> [What to do] Whenever "drop" appears in a line, please copy that line from the data.

> [Stored items from a collection]
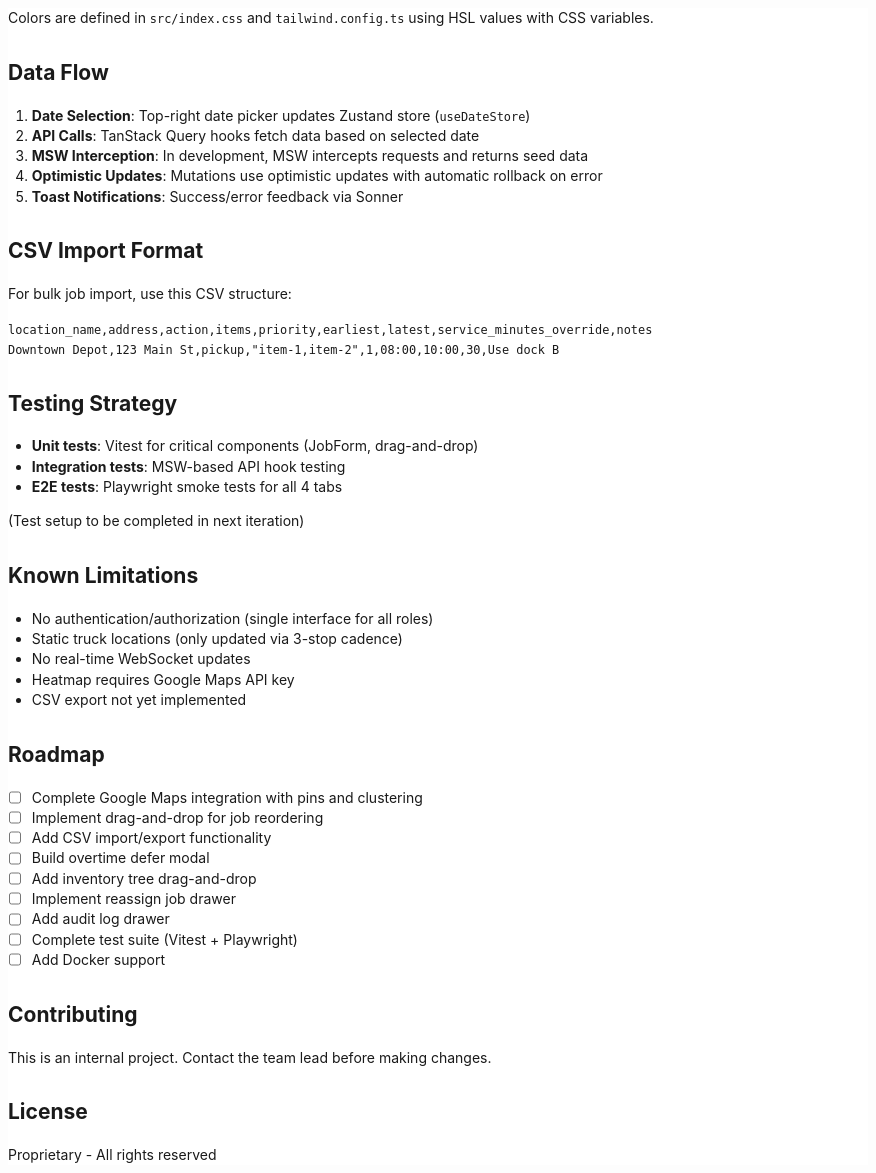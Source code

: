 Colors are defined in `src/index.css` and `tailwind.config.ts` using HSL values with CSS variables.

## Data Flow

1. **Date Selection**: Top-right date picker updates Zustand store (`useDateStore`)
2. **API Calls**: TanStack Query hooks fetch data based on selected date
3. **MSW Interception**: In development, MSW intercepts requests and returns seed data
4. **Optimistic Updates**: Mutations use optimistic updates with automatic rollback on error
5. **Toast Notifications**: Success/error feedback via Sonner

## CSV Import Format

For bulk job import, use this CSV structure:

```csv
location_name,address,action,items,priority,earliest,latest,service_minutes_override,notes
Downtown Depot,123 Main St,pickup,"item-1,item-2",1,08:00,10:00,30,Use dock B
```

## Testing Strategy

- **Unit tests**: Vitest for critical components (JobForm, drag-and-drop)
- **Integration tests**: MSW-based API hook testing
- **E2E tests**: Playwright smoke tests for all 4 tabs

(Test setup to be completed in next iteration)

## Known Limitations

- No authentication/authorization (single interface for all roles)
- Static truck locations (only updated via 3-stop cadence)
- No real-time WebSocket updates
- Heatmap requires Google Maps API key
- CSV export not yet implemented

## Roadmap

- [ ] Complete Google Maps integration with pins and clustering
- [ ] Implement drag-and-drop for job reordering
- [ ] Add CSV import/export functionality
- [ ] Build overtime defer modal
- [ ] Add inventory tree drag-and-drop
- [ ] Implement reassign job drawer
- [ ] Add audit log drawer
- [ ] Complete test suite (Vitest + Playwright)
- [ ] Add Docker support

## Contributing

This is an internal project. Contact the team lead before making changes.

## License

Proprietary - All rights reserved
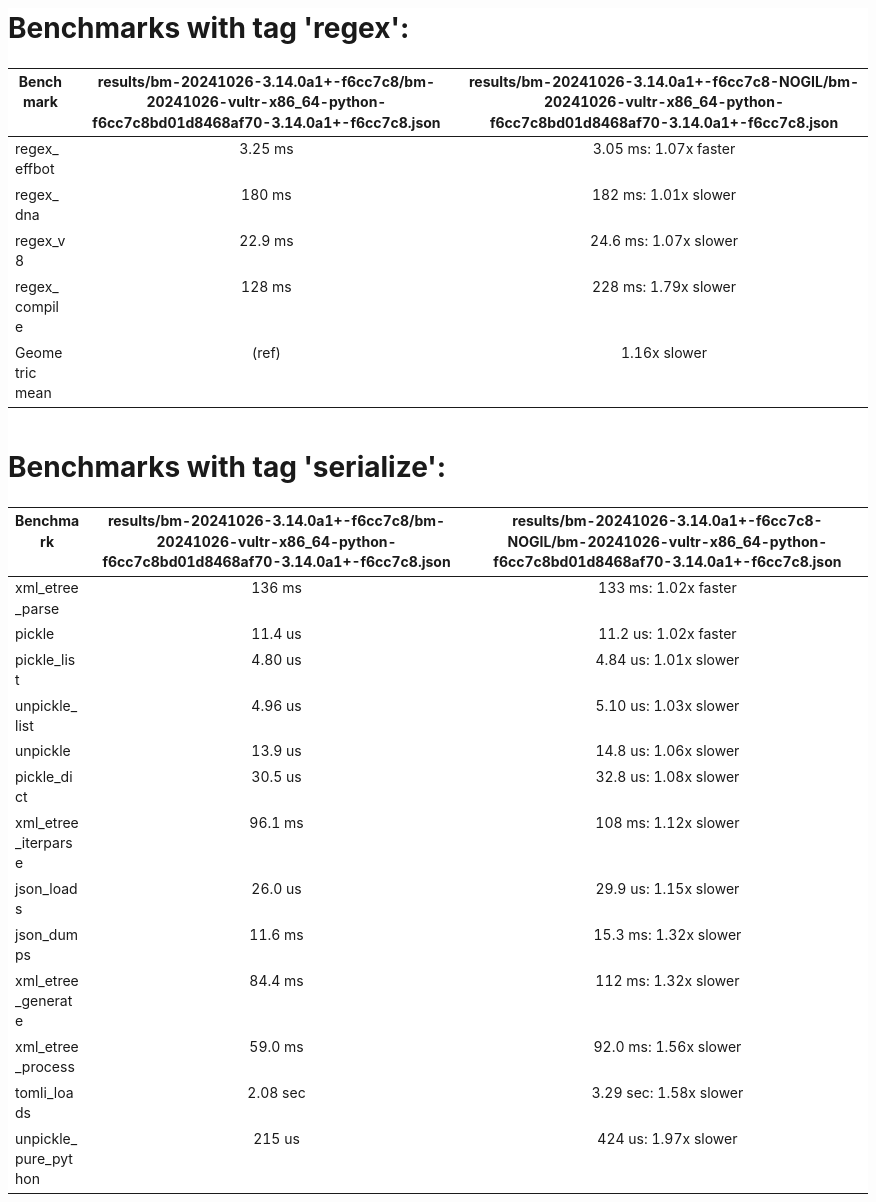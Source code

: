 Benchmarks with tag 'regex':
============================

| Benchmark      | results/bm-20241026-3.14.0a1+-f6cc7c8/bm-20241026-vultr-x86_64-python-f6cc7c8bd01d8468af70-3.14.0a1+-f6cc7c8.json | results/bm-20241026-3.14.0a1+-f6cc7c8-NOGIL/bm-20241026-vultr-x86_64-python-f6cc7c8bd01d8468af70-3.14.0a1+-f6cc7c8.json |
|----------------|:-----------------------------------------------------------------------------------------------------------------:|:-----------------------------------------------------------------------------------------------------------------------:|
| regex_effbot   | 3.25 ms                                                                                                           | 3.05 ms: 1.07x faster                                                                                                   |
| regex_dna      | 180 ms                                                                                                            | 182 ms: 1.01x slower                                                                                                    |
| regex_v8       | 22.9 ms                                                                                                           | 24.6 ms: 1.07x slower                                                                                                   |
| regex_compile  | 128 ms                                                                                                            | 228 ms: 1.79x slower                                                                                                    |
| Geometric mean | (ref)                                                                                                             | 1.16x slower                                                                                                            |

Benchmarks with tag 'serialize':
================================

| Benchmark            | results/bm-20241026-3.14.0a1+-f6cc7c8/bm-20241026-vultr-x86_64-python-f6cc7c8bd01d8468af70-3.14.0a1+-f6cc7c8.json | results/bm-20241026-3.14.0a1+-f6cc7c8-NOGIL/bm-20241026-vultr-x86_64-python-f6cc7c8bd01d8468af70-3.14.0a1+-f6cc7c8.json |
|----------------------|:-----------------------------------------------------------------------------------------------------------------:|:-----------------------------------------------------------------------------------------------------------------------:|
| xml_etree_parse      | 136 ms                                                                                                            | 133 ms: 1.02x faster                                                                                                    |
| pickle               | 11.4 us                                                                                                           | 11.2 us: 1.02x faster                                                                                                   |
| pickle_list          | 4.80 us                                                                                                           | 4.84 us: 1.01x slower                                                                                                   |
| unpickle_list        | 4.96 us                                                                                                           | 5.10 us: 1.03x slower                                                                                                   |
| unpickle             | 13.9 us                                                                                                           | 14.8 us: 1.06x slower                                                                                                   |
| pickle_dict          | 30.5 us                                                                                                           | 32.8 us: 1.08x slower                                                                                                   |
| xml_etree_iterparse  | 96.1 ms                                                                                                           | 108 ms: 1.12x slower                                                                                                    |
| json_loads           | 26.0 us                                                                                                           | 29.9 us: 1.15x slower                                                                                                   |
| json_dumps           | 11.6 ms                                                                                                           | 15.3 ms: 1.32x slower                                                                                                   |
| xml_etree_generate   | 84.4 ms                                                                                                           | 112 ms: 1.32x slower                                                                                                    |
| xml_etree_process    | 59.0 ms                                                                                                           | 92.0 ms: 1.56x slower                                                                                                   |
| tomli_loads          | 2.08 sec                                                                                                          | 3.29 sec: 1.58x slower                                                                                                  |
| unpickle_pure_python | 215 us                                                                                                            | 424 us: 1.97x slower                                                                                                    |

> [Completed task]
- **Unit tests**: Vitest for critical components (JobForm, drag-and-drop)
- [ ] Implement drag-and-drop for job reordering
- [ ] Add inventory tree drag-and-drop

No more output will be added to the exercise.